__WHAT IS REQUIRED__
Where the records contain images, omit them, and repeat everything else word for word.

--------------------------------------------------

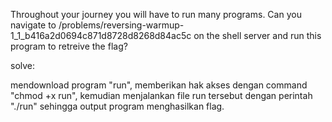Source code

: Throughout your journey you will have to run many programs. Can you navigate to /problems/reversing-warmup-1_1_b416a2d0694c871d8728d8268d84ac5c on the shell server and run this program to retreive the flag? 

solve:

mendownload program "run", memberikan hak akses dengan command "chmod +x run", kemudian menjalankan file run tersebut dengan perintah "./run" sehingga output program menghasilkan flag.
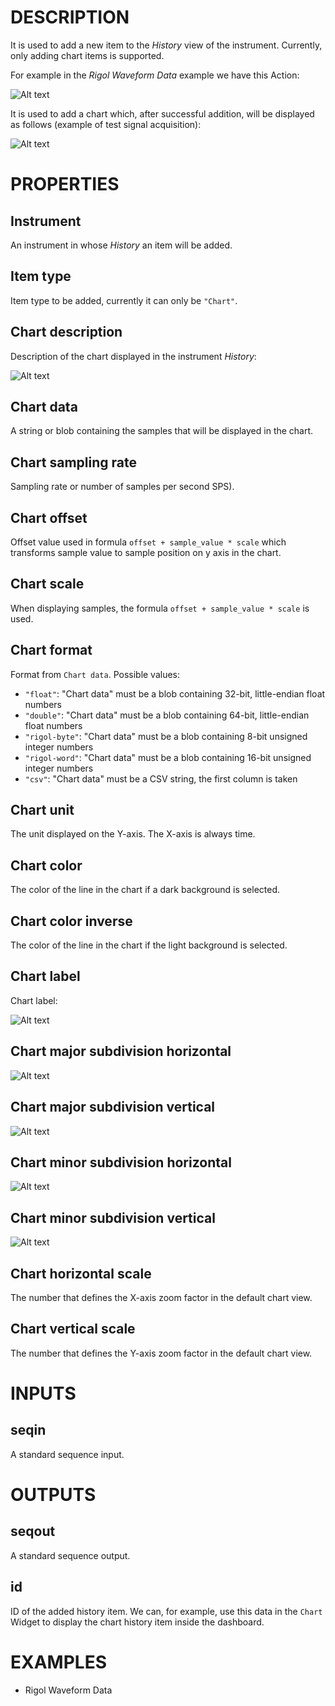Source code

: # DESCRIPTION

It is used to add a new item to the _History_ view of the instrument. Currently, only adding chart items is supported.

For example in the _Rigol Waveform Data_ example we have this Action:

![Alt text](../images/add_to_instrument_history_action.png)

It is used to add a chart which, after successful addition, will be displayed as follows (example of test signal acquisition):

![Alt text](../images/add_to_instrument_history_history.png)

# PROPERTIES

## Instrument

An instrument in whose _History_ an item will be added.

## Item type

Item type to be added, currently it can only be `"Chart"`.

## Chart description

Description of the chart displayed in the instrument _History_:

![Alt text](../images/add_to_instrument_history_description.png)

## Chart data

A string or blob containing the samples that will be displayed in the chart.

## Chart sampling rate

Sampling rate or number of samples per second SPS).

## Chart offset

Offset value used in formula `offset + sample_value * scale` which transforms sample value to sample position on y axis in the chart.

## Chart scale

When displaying samples, the formula `offset + sample_value * scale` is used.

## Chart format

Format from `Chart data`. Possible values:

-   `"float"`: "Chart data" must be a blob containing 32-bit, little-endian float numbers
-   `"double"`: "Chart data" must be a blob containing 64-bit, little-endian float numbers
-   `"rigol-byte"`: "Chart data" must be a blob containing 8-bit unsigned integer numbers
-   `"rigol-word"`: "Chart data" must be a blob containing 16-bit unsigned integer numbers
-   `"csv"`: "Chart data" must be a CSV string, the first column is taken

## Chart unit

The unit displayed on the Y-axis. The X-axis is always time.

## Chart color

The color of the line in the chart if a dark background is selected.

## Chart color inverse

The color of the line in the chart if the light background is selected.

## Chart label

Chart label:

![Alt text](../images/add_to_instrument_history_label.png)

## Chart major subdivision horizontal

![Alt text](../images/add_to_instrument_history_major_subdivision_horizontal.png)

## Chart major subdivision vertical

![Alt text](../images/add_to_instrument_history_major_subdivision_vertical.png)

## Chart minor subdivision horizontal

![Alt text](../images/add_to_instrument_history_minor_subdivision_horizontal.png)

## Chart minor subdivision vertical

![Alt text](../images/add_to_instrument_history_minor_subdivision_vertical.png)

## Chart horizontal scale

The number that defines the X-axis zoom factor in the default chart view.

## Chart vertical scale

The number that defines the Y-axis zoom factor in the default chart view.

# INPUTS

## seqin

A standard sequence input.

# OUTPUTS

## seqout

A standard sequence output.

## id

ID of the added history item. We can, for example, use this data in the `Chart` Widget to display the chart history item inside the dashboard.

# EXAMPLES

-   Rigol Waveform Data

--------------------------------------------------

__ANSWER FOR THE TASK__
Source code

: Throughout your journey you will have to run many programs. Can you navigate to /problems/reversing-warmup-1_1_b416a2d0694c871d8728d8268d84ac5c on the shell server and run this program to retreive the flag? 

solve:

mendownload program "run", memberikan hak akses dengan command "chmod +x run", kemudian menjalankan file run tersebut dengan perintah "./run" sehingga output program menghasilkan flag.
Source code

: # DESCRIPTION

It is used to add a new item to the _History_ view of the instrument. Currently, only adding chart items is supported.

For example in the _Rigol Waveform Data_ example we have this Action:

![Alt text](../images/add_to_instrument_history_action.png)

It is used to add a chart which, after successful addition, will be displayed as follows (example of test signal acquisition):

![Alt text](../images/add_to_instrument_history_history.png)

# PROPERTIES

## Instrument

An instrument in whose _History_ an item will be added.

## Item type

Item type to be added, currently it can only be `"Chart"`.

## Chart description

Description of the chart displayed in the instrument _History_:

![Alt text](../images/add_to_instrument_history_description.png)

## Chart data

A string or blob containing the samples that will be displayed in the chart.

## Chart sampling rate

Sampling rate or number of samples per second SPS).

## Chart offset

Offset value used in formula `offset + sample_value * scale` which transforms sample value to sample position on y axis in the chart.

## Chart scale

When displaying samples, the formula `offset + sample_value * scale` is used.

## Chart format

Format from `Chart data`. Possible values:

-   `"float"`: "Chart data" must be a blob containing 32-bit, little-endian float numbers
-   `"double"`: "Chart data" must be a blob containing 64-bit, little-endian float numbers
-   `"rigol-byte"`: "Chart data" must be a blob containing 8-bit unsigned integer numbers
-   `"rigol-word"`: "Chart data" must be a blob containing 16-bit unsigned integer numbers
-   `"csv"`: "Chart data" must be a CSV string, the first column is taken

## Chart unit

The unit displayed on the Y-axis. The X-axis is always time.

## Chart color

The color of the line in the chart if a dark background is selected.

## Chart color inverse

The color of the line in the chart if the light background is selected.

## Chart label

Chart label:

![Alt text](../images/add_to_instrument_history_label.png)

## Chart major subdivision horizontal

![Alt text](../images/add_to_instrument_history_major_subdivision_horizontal.png)

## Chart major subdivision vertical

![Alt text](../images/add_to_instrument_history_major_subdivision_vertical.png)

## Chart minor subdivision horizontal

![Alt text](../images/add_to_instrument_history_minor_subdivision_horizontal.png)

## Chart minor subdivision vertical

![Alt text](../images/add_to_instrument_history_minor_subdivision_vertical.png)

## Chart horizontal scale

The number that defines the X-axis zoom factor in the default chart view.

## Chart vertical scale

The number that defines the Y-axis zoom factor in the default chart view.

# INPUTS

## seqin

A standard sequence input.

# OUTPUTS

## seqout

A standard sequence output.

## id

ID of the added history item. We can, for example, use this data in the `Chart` Widget to display the chart history item inside the dashboard.

# EXAMPLES

-   Rigol Waveform Data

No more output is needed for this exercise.